A10G not using VRAM after generating training split in AutoTrain

Hi everyone,

I recently purchased a Hugging Face AutoTrain space with an NVIDIA A10G (24GB, reports ~22.49 GiB usable) for fine-tuning nothingiisreal/MN-12B-Celeste-V1.9 on josecannete/large_spanish_corpus.

When I start training, AutoTrain first generates the training split. During that step, VRAM usage is basically zero (around 2.88 MiB/22.49 GiB). After the split finishes, the process just stops β€” no training actually begins, and GPU usage never increases.

I expected VRAM usage to spike when training started, but it seems the job never reaches that stage.

Has anyone else experienced this with AutoTrain + A10G?
Could this be an issue with:

  • Dataset size or format?

  • The LoRA/PEFT + quantization setup I’m using?

  • Some AutoTrain pipeline bug for large models?

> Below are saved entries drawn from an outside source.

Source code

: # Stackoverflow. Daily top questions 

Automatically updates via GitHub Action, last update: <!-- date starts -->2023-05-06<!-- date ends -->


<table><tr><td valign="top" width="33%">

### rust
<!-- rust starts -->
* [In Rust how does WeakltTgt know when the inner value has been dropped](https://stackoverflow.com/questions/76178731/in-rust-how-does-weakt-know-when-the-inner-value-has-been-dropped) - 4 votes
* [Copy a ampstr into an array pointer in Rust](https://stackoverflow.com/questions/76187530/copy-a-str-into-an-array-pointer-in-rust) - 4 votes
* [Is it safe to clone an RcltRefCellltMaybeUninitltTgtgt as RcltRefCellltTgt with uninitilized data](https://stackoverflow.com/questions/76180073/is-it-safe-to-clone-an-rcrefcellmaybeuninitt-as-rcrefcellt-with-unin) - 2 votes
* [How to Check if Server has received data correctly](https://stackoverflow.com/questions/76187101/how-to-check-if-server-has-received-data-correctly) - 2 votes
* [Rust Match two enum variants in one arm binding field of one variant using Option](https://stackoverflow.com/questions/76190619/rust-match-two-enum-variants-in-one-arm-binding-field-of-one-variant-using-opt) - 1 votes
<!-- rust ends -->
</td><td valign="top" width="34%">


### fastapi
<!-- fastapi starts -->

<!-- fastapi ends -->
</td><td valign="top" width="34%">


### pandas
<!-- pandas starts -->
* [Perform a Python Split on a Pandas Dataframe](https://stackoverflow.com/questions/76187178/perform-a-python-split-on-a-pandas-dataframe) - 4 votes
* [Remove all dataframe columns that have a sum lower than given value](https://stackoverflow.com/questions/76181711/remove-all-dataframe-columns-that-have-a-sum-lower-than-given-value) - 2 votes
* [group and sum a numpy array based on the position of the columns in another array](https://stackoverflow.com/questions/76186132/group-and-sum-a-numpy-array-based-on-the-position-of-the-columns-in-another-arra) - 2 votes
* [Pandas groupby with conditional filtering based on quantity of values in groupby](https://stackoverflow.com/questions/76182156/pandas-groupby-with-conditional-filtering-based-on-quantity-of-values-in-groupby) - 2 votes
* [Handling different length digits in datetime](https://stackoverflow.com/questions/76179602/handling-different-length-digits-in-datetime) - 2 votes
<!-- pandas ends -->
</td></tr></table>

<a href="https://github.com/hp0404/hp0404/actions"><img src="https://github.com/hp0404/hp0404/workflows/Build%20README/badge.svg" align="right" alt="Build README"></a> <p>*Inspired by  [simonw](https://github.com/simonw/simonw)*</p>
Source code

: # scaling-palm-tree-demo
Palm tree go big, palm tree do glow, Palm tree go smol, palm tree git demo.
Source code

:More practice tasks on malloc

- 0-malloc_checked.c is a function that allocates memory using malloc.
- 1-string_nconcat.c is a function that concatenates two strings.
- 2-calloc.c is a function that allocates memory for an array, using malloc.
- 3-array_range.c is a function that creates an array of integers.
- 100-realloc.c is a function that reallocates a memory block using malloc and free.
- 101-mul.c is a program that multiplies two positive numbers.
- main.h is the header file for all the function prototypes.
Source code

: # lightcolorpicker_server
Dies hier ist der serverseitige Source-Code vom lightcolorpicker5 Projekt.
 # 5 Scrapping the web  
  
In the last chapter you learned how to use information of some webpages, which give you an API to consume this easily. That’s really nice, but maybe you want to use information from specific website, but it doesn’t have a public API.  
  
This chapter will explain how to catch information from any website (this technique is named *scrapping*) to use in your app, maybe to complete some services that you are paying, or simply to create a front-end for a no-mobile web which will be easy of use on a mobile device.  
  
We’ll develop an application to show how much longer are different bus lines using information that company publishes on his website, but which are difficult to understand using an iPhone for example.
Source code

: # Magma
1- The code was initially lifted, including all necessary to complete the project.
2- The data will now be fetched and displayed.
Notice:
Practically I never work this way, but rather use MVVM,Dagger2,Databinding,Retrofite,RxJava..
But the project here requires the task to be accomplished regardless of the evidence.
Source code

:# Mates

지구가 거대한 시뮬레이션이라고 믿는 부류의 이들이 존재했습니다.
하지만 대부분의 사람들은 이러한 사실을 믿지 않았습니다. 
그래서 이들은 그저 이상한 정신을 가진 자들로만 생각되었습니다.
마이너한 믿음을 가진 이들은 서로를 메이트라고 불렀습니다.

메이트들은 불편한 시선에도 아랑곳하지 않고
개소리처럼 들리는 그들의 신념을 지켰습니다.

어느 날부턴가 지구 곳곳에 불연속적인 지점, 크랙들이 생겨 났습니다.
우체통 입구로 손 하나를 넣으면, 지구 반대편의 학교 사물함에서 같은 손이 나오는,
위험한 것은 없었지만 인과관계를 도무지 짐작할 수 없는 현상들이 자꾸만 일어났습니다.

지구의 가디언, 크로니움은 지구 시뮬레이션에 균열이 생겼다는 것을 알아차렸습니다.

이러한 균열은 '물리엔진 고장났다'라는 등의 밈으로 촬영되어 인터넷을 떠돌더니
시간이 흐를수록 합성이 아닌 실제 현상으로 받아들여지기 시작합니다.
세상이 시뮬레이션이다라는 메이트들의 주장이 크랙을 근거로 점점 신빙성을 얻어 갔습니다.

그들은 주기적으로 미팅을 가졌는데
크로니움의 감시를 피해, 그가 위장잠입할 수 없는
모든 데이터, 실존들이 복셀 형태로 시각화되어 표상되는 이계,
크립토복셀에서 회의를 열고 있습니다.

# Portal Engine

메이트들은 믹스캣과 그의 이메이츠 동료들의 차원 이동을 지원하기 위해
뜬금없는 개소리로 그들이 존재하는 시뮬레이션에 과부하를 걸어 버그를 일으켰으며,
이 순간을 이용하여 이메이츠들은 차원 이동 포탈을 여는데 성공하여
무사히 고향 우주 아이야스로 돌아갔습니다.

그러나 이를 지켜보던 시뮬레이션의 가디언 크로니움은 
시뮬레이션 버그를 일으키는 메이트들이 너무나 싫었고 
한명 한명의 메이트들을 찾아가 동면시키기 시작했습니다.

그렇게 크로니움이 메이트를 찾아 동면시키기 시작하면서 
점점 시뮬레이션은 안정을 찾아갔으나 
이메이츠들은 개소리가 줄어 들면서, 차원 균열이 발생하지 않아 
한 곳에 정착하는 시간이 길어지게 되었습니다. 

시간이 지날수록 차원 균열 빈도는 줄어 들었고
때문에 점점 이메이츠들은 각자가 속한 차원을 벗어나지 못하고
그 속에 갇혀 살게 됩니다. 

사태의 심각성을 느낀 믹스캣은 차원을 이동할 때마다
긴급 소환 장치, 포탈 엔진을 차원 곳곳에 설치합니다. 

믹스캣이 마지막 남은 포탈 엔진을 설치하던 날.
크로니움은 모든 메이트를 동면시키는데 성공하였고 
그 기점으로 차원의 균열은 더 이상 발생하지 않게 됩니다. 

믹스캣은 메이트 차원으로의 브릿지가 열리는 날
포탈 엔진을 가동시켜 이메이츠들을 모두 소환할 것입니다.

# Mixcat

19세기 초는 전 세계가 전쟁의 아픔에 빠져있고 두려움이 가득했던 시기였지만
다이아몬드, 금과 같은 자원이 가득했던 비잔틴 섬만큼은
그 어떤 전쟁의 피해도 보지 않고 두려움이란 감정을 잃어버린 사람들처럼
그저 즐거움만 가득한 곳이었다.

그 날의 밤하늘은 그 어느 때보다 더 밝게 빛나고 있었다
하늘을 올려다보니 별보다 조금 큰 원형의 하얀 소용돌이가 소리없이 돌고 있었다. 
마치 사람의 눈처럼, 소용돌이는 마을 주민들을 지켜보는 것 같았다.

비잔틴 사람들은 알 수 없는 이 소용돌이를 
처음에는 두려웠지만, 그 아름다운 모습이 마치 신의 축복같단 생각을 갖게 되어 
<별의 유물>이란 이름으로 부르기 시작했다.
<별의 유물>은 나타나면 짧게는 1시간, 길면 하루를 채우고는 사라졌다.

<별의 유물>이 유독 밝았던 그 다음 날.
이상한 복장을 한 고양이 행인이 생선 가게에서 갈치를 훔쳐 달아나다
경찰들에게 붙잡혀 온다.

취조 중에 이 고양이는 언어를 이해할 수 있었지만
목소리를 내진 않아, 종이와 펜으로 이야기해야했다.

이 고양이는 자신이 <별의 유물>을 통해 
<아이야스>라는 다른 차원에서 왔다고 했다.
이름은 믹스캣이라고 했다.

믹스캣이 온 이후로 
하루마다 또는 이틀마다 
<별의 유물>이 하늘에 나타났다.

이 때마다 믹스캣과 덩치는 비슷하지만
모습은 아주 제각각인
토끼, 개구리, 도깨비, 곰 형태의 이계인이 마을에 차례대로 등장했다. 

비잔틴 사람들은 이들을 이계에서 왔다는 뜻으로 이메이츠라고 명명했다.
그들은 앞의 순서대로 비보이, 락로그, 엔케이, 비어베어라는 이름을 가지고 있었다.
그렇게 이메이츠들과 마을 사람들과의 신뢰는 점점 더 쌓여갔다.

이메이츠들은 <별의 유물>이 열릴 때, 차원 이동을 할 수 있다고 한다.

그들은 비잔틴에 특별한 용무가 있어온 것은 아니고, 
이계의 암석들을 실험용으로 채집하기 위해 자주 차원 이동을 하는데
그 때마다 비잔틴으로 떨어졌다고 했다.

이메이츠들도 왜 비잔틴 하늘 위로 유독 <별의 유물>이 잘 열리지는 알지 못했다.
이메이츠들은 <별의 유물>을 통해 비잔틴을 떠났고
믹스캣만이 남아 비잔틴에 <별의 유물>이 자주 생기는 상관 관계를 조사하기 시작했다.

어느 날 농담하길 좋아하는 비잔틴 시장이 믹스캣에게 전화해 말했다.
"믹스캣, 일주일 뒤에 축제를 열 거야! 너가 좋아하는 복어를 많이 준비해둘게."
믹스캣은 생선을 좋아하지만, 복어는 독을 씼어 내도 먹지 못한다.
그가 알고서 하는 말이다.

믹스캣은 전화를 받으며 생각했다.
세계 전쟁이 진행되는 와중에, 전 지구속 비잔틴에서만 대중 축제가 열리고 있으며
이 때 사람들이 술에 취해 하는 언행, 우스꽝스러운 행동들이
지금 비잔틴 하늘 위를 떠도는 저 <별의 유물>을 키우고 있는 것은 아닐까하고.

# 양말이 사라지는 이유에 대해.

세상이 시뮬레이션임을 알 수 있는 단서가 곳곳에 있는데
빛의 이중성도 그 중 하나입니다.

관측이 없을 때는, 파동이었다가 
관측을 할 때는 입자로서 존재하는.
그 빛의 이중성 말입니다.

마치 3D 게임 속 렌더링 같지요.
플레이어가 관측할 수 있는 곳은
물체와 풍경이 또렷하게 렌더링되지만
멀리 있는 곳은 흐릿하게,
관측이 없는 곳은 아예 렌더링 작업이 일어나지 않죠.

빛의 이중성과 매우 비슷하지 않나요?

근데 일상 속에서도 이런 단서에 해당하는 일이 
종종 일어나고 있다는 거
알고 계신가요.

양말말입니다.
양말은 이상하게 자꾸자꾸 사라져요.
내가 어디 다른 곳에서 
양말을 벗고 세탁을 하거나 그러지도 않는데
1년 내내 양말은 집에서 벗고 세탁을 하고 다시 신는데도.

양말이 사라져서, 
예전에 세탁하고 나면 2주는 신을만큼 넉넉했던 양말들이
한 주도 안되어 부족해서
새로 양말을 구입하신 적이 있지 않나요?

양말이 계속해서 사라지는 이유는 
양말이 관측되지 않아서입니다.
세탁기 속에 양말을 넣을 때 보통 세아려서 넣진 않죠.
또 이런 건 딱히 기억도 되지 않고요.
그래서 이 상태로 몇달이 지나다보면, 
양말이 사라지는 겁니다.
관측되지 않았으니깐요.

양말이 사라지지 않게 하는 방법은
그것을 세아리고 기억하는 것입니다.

Any help would be appreciated β€” I just want to confirm if this is normal behavior for the split step, and why the actual training might not be starting.

Thanks in advance!

I want to train Celeste V1.9 to learn Spanish, then Spanish books with PleIAs/Spanish-PD-Books and then Argentine Spanish with ylacombe/google-argentinian-spanish. But I’m not that sure if my current JSON for Spanish Corpus is OK, or how to config the other JSON for next steps.

This is my JSON:

{
  "model": "nothingiisreal/MN-12B-Celeste-V1.9",
  "data": "josecannete/large_spanish_corpus",
  "task": "text-generation",

  "hub_model_id": "SlayerL99/mn12b-celeste-espanol-stage1",

  "training_parameters": {
    "learning_rate": 0.00005,
    "num_train_epochs": 1,
    "per_device_train_batch_size": 1,
    "gradient_accumulation_steps": 16,
    "warmup_steps": 100,
    "max_seq_length": 2048,
    "weight_decay": 0.01,
    "lr_scheduler_type": "cosine",
    "seed": 42,
    "fp16": true,                // switch bf16 to fp16 for better compatibility with 3060 downstream
    "bf16": false,
    "gradient_checkpointing": true,
    "dataloader_num_workers": 4,  // boost data loading speed (assuming Linux/WSL)
    "push_to_hub": true,
    "save_total_limit": 2,
    "logging_steps": 25,
    "save_steps": 200,
    "eval_steps": 200,
    "evaluation_strategy": "steps",
    "load_best_model_at_end": true,
    "metric_for_best_model": "eval_loss",
    "greater_is_better": false,
    "report_to": "tensorboard"
  },

  "peft_parameters": {
    "use_peft": true,
    "lora_r": 16,
    "lora_alpha": 32,
    "lora_dropout": 0.1,
    "bias": "none",
    "task_type": "CAUSAL_LM",
    "target_modules": "all-linear"
  },

  "quantization_parameters": {
    "use_int4": true,
    "use_int8": false,
    "use_fp4": false,           // disable fp4 for compatibility/stability on RTX 3060 GGUF
    "use_double_quant": true,
    "bnb_4bit_quant_type": "nf4"
  }
}

1 Like

I just want to confirm if this is normal behavior for the split step, and why the actual training might not be starting.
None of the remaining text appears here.